Larry Ford

Profile
- Position: Defensive lineman

Personal information
- Born: April 15, 1988 (age 38)
- Listed height: 6 ft 4 in (1.93 m)
- Listed weight: 260 lb (118 kg)

Career information
- High school: Georgetown (SC)
- College: West Virginia
- NFL draft: 2011: undrafted

Career history
- Florida Tarpons (2012); San Antonio Talons (2012)*; Lehigh Valley Steelhawks (2013); Orlando Predators (2013); Pittsburgh Power (2014)*; Lehigh Valley Steelhawks (2014–2016); Cleveland Gladiators (2014); High Country Grizzlies (2017); Atlanta Havoc (2018); West Virginia Roughriders (2019); Carolina Cobras (2021–2022);
- * Offseason or practice squad member only

Awards and highlights
- First Team All-PIFL (2015); 2× Second Team All-NAL (2017, 2022);

Career AFL statistics
- Tackles: 5
- Sacks: 0.5
- Stats at ArenaFan.com

= Larry Ford (American football) =

American football player (born 1988)

Larry Ford (born April 15, 1988) is an American former football defensive lineman. He was signed by the Florida Tarpons as an undrafted free agent in 2012. He played college football at West Virginia University, after transferring in from Coffeyville Community College.

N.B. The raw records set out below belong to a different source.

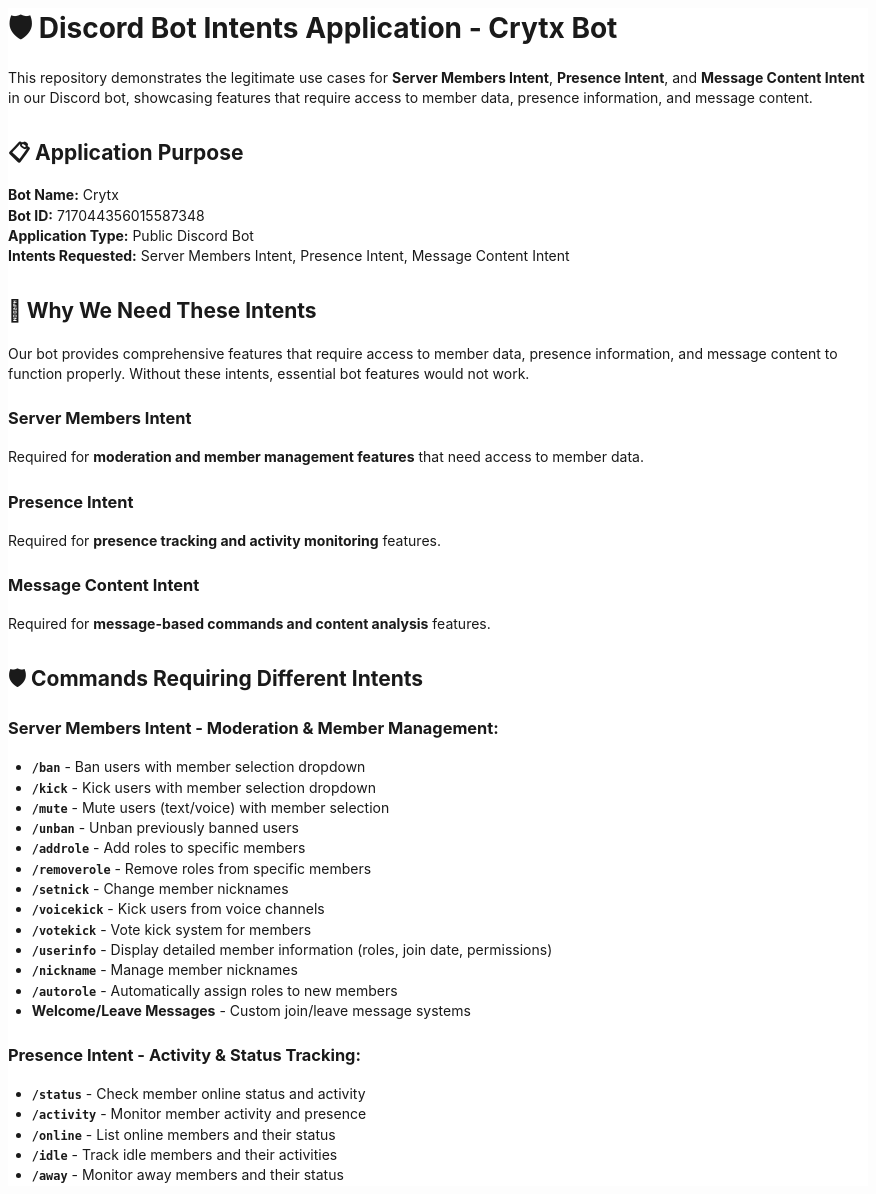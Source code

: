 # 🛡️ Discord Bot Intents Application - Crytx Bot

This repository demonstrates the legitimate use cases for **Server Members Intent**, **Presence Intent**, and **Message Content Intent** in our Discord bot, showcasing features that require access to member data, presence information, and message content.

## 📋 Application Purpose

**Bot Name:** Crytx  
**Bot ID:** 717044356015587348  
**Application Type:** Public Discord Bot  
**Intents Requested:** Server Members Intent, Presence Intent, Message Content Intent

## 🎯 Why We Need These Intents

Our bot provides comprehensive features that require access to member data, presence information, and message content to function properly. Without these intents, essential bot features would not work.

### Server Members Intent
Required for **moderation and member management features** that need access to member data.

### Presence Intent
Required for **presence tracking and activity monitoring** features.

### Message Content Intent
Required for **message-based commands and content analysis** features.

## 🛡️ Commands Requiring Different Intents

### Server Members Intent - Moderation & Member Management:
- **`/ban`** - Ban users with member selection dropdown
- **`/kick`** - Kick users with member selection dropdown  
- **`/mute`** - Mute users (text/voice) with member selection
- **`/unban`** - Unban previously banned users
- **`/addrole`** - Add roles to specific members
- **`/removerole`** - Remove roles from specific members
- **`/setnick`** - Change member nicknames
- **`/voicekick`** - Kick users from voice channels
- **`/votekick`** - Vote kick system for members
- **`/userinfo`** - Display detailed member information (roles, join date, permissions)
- **`/nickname`** - Manage member nicknames
- **`/autorole`** - Automatically assign roles to new members
- **Welcome/Leave Messages** - Custom join/leave message systems

### Presence Intent - Activity & Status Tracking:
- **`/status`** - Check member online status and activity
- **`/activity`** - Monitor member activity and presence
- **`/online`** - List online members and their status
- **`/idle`** - Track idle members and their activities
- **`/away`** - Monitor away members and their status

After the Tarpons, Ford was signed by the PIFL's Lehigh Valley Steelhawks, where he played during the 2013 season, before signing with the Orlando Predators of the Arena Football League (AFL). Ford returned to Lehigh Valley in 2014, and eventually signed with the Cleveland Gladiators during the season. On March 3, 2017, Ford signed with the High Country Grizzlies. He signed with the Atlanta Havoc for the 2018 season.

On July 8, 2021, Ford signed with the Carolina Cobras of the National Arena League (NAL). On December 9, 2021, Ford re-signed with the Carolina Cobras of the National Arena League (NAL).